In Him you were also circumcised with a circumcision made without hands, in the removal of the body of the flesh [the part of us that wants to do things through our own power, independent from God] by the circumcision of Christ; (Col 2:11)

Paul made 87 references to the flesh, some physical, but most symbolic of living by our own desires rather than God’s. He described living by the impulse of our self-centered, bodily desires as living by the flesh or living in the flesh.

For those who are living according to the flesh set their minds on the things of the flesh, but those who are living according to the Spirit, the things of the Spirit. For the mind set on the flesh is death, but the mind set on the Spirit is life and peace, because the mind set on the flesh is hostile toward God; for it does not subject itself to the law of God, for it is not even able to do so, and those who are living in the flesh cannot please God. (Rom 8:5-8)
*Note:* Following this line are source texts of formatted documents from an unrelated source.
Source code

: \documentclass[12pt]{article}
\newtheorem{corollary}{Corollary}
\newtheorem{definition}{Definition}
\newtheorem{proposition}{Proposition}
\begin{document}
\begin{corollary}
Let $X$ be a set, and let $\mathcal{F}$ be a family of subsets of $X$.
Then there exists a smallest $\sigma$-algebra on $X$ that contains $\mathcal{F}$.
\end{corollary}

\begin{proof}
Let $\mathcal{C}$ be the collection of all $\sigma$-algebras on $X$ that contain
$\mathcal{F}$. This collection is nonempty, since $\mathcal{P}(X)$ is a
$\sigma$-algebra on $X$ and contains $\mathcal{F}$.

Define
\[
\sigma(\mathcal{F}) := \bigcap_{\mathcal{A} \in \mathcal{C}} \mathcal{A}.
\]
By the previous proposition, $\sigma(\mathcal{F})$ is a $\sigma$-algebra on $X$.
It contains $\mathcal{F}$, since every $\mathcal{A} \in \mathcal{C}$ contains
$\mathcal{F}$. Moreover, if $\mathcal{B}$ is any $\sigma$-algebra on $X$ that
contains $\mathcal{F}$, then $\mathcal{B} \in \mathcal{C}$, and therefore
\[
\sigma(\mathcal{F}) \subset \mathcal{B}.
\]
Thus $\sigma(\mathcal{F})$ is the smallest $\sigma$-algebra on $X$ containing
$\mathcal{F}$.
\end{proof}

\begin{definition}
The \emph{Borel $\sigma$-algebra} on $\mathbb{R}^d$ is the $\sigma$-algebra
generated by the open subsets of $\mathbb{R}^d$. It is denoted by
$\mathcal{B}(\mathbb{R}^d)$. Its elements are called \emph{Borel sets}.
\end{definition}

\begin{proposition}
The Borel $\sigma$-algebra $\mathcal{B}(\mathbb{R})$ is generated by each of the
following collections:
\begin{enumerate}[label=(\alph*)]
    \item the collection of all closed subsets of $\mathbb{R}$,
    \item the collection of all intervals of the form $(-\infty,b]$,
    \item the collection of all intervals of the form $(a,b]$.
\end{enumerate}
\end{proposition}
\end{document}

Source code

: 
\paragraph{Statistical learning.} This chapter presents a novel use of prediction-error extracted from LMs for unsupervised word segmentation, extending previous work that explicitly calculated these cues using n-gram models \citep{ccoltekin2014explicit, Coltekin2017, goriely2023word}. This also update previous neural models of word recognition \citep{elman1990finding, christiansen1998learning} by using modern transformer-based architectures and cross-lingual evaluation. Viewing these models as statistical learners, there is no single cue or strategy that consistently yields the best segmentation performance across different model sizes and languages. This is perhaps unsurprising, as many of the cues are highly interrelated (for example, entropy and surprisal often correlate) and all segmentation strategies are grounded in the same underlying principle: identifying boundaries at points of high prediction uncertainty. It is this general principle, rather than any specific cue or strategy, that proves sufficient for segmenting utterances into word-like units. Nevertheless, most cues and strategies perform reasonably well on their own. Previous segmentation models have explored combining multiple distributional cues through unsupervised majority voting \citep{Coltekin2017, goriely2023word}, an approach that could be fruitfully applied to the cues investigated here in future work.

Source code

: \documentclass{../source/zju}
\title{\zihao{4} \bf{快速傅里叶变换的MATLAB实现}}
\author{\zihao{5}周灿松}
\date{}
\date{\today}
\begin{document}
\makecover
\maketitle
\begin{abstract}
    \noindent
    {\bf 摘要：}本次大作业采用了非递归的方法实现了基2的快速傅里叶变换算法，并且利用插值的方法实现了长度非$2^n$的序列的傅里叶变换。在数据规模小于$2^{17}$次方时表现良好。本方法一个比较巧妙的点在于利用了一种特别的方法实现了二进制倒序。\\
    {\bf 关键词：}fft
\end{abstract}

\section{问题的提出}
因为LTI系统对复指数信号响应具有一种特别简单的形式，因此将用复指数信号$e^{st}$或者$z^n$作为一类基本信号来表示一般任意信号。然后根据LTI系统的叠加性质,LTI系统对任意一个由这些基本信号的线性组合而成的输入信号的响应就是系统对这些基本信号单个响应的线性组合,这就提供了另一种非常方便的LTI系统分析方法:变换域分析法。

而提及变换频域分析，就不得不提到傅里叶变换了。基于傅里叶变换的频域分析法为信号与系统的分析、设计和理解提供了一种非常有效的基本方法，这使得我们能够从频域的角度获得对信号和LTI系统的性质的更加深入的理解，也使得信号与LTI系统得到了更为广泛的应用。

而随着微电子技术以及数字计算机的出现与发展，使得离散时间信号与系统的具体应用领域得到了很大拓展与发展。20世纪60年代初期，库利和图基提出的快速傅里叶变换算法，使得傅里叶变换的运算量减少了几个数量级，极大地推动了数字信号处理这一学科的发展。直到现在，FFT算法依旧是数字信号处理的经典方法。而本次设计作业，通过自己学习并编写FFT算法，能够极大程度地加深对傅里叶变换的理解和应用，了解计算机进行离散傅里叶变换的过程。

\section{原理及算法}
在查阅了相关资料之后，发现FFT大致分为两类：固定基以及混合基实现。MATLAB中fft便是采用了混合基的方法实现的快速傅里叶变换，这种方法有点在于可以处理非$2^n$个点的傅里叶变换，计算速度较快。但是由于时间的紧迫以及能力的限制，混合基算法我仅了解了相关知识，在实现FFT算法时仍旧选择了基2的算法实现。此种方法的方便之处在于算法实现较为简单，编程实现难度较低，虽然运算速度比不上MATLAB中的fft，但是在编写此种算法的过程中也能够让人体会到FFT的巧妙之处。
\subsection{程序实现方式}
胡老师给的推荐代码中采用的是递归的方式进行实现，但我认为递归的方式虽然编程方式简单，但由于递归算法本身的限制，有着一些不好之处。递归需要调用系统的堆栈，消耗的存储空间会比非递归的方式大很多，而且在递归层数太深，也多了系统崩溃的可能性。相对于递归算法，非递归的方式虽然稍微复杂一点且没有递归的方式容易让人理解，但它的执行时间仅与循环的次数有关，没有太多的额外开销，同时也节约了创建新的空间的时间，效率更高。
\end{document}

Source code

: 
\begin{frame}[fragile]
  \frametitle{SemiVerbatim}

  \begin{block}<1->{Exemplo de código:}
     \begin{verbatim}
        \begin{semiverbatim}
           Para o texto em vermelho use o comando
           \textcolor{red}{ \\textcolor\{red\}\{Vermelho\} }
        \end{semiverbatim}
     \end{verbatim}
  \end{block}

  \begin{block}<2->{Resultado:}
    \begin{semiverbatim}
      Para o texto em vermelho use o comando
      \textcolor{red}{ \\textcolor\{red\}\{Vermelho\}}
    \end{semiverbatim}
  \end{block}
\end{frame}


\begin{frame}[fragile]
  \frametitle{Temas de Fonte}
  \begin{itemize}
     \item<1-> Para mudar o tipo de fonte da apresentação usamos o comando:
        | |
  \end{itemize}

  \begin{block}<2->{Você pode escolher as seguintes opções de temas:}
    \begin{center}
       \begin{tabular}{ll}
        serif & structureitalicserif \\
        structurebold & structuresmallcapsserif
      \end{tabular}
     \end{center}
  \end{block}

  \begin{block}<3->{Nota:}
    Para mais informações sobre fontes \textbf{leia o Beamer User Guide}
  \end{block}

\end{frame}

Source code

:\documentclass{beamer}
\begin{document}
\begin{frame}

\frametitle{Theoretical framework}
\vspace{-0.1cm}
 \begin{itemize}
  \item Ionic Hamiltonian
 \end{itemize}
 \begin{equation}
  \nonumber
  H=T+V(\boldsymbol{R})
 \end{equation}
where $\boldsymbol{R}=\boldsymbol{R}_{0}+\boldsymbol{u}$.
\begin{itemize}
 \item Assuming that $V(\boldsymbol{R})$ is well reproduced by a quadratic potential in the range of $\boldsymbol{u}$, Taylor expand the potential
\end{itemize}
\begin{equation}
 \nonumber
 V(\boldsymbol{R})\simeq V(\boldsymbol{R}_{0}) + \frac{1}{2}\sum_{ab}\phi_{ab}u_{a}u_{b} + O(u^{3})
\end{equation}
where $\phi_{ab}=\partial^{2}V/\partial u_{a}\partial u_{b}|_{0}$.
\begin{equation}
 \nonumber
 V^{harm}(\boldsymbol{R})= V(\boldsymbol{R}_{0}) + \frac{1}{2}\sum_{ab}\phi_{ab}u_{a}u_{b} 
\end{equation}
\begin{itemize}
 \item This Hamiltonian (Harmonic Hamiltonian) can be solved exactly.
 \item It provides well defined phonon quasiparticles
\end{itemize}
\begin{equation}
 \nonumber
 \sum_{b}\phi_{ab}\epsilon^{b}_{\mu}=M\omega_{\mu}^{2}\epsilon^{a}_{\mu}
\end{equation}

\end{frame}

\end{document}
Why can’t we please Him? We are not honoring Him as God.

This is the battlefield of our life. As believers we fight these same wars daily within our soul. Will we give in to the body of flesh and its desires to reject God’s plan or yield to the spirit and agree God’s way is best? Your will will attach to one or the other. Your life will follow the one you are tied to.

1.       What we believe, we do. All else is religious talk.
2.      Faith is seen in our obedience.
3.      Our choices reflect what we believe.
4.      Even righteous people can make wrong decisions.
5.      By yielding to our spirit and not our flesh, we can make good and godly choices.